Im Herbst steht die erste Bundestagswahl nach der Ära Merkel bevor. Dort werden Weichen für die Zukunft dieses Landes gestellt und damit auch für den Weg, den Europa geht. Wir kämpfen für andere gesellschaftliche Mehrheiten. Viele Menschen haben sich noch nicht entschieden. Viele Menschen haben zuletzt nicht mehr gewählt. Wir sehen darin auch einen Auftrag, sie für linke Politik zu begeistern. Denn wir wissen, dass große Mehrheiten in diesem Land für soziale Gerechtigkeit und konsequenten Klimaschutz sind. Hier liegt für uns Linke eine Verantwortung: das Potenzial für Veränderungen zu nutzen.

Unser Auftrag ist es, nicht nur das Richtige zu sagen, sondern auch auszustrahlen, das und wie man es durchsetzen kann. Wir kämpfen dafür, dass das längst Überfällige an sozialen Veränderungen auch verwirklicht wird. Druck von der Straße braucht Adressaten und Verstärker im Parlament. Und Politik in Institutionen braucht den Treibstoff des gesellschaftlichen Aufbruchs, um voranzukommen. Die Linke ist kompromissbereit, was die Schrittlänge angeht. Aber die Richtung des Schrittes muss stimmen.

IV.

Wir wissen darum, dass eine solche Politik der Veränderung im Sinne der Gesellschaft auf die Widerstände mächtiger Interessen stoßen wird. Es ist demokratiegefährdend, wenn zehn Prozent der Menschen zwei Drittel des Vermögens besitzen.
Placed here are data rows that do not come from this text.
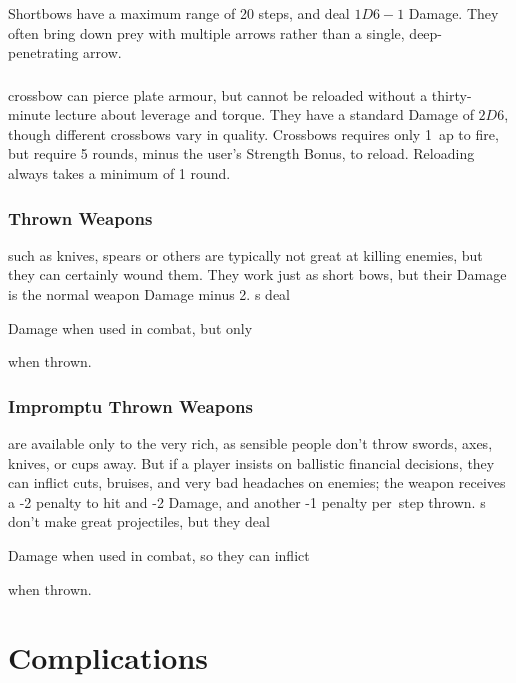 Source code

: \begin{multicols}{2}
Shortbows have a maximum range of 20 steps, and deal $1D6-1$ Damage.
They often bring down prey with multiple arrows rather than a single, deep-penetrating arrow.

\subsubsection{}
\glsdesc{crossbow}
\label{crossbow}
can pierce plate armour, but cannot be reloaded without a thirty-minute lecture about leverage and torque.
They have a standard Damage of $2D6$, though different crossbows vary in quality.
Crossbows requires only 1~\gls{ap} to fire, but require 5 \glspl{round}, minus the user's Strength Bonus, to reload.
Reloading always takes a minimum of 1 \gls{round}.

\subsubsection{Thrown Weapons}
such as knives, spears or others are typically not great at killing enemies, but they can certainly wound them.
They work just as short bows, but their Damage is the normal weapon Damage minus 2.
\javelin\weaponName s deal
\addtocounter{weaponDamage}{4}
 Damage
when used in combat, but only
\addtocounter{weaponDamage}{-2}%
 when thrown.

\subsubsection{Impromptu Thrown Weapons}
are available only to the very rich, as sensible people don't throw swords, axes, knives, or cups away.
But if a player insists on ballistic financial decisions, they can inflict cuts, bruises, and very bad headaches on enemies; the weapon receives a -2 penalty to hit and -2 Damage, and another -1 penalty per~\gls{step} thrown.
\longsword\weaponName s don't make great projectiles, but they deal
\addtocounter{weaponDamage}{4}
 Damage
when used in combat, so they can inflict
\addtocounter{weaponDamage}{-2}%
 when thrown.

\end{multicols}

\projectilesChart

\startcontents[Manoeuvres]

\section{Complications}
Kapitalismus ist aber im Grundgesetz nicht festgeschrieben. Dort steht aber verbürgt, das Eigentum dem Gemeinwohl verpflichtet und die Menschenwürde unantastbar ist. Die kapitalistische Eigentumsordnung stellt die Erfolge sozialer Politik immer wieder infrage, weshalb auch das System verändert werden muss. Wir wollen Einstiege in einen sozialen und ökologischen Systemwandel. Unsere Vision ist der demokratische Sozialismus.

Unsere Politik ist radikal, weil sie die Wurzel der Probleme nicht ausblendet, und sie ist pragmatisch, weil wir auf die Durchsetzung von konkreten Verbesserungen orientiert sind. Wir wollen wirkliche Veränderung. Wir wollen linke Verlässlichkeit demonstrieren und zeigen: Wir machen einen Unterschied. Es lohnt sich.

Wir haben als Linke tolle Menschen als Mitstreiter*innen. Vertrauen wir uns, damit andere uns vertrauen. Verändern auch wir uns, damit Veränderung gelingt. Radikal und realistisch. Für einen neuen linken Aufbruch.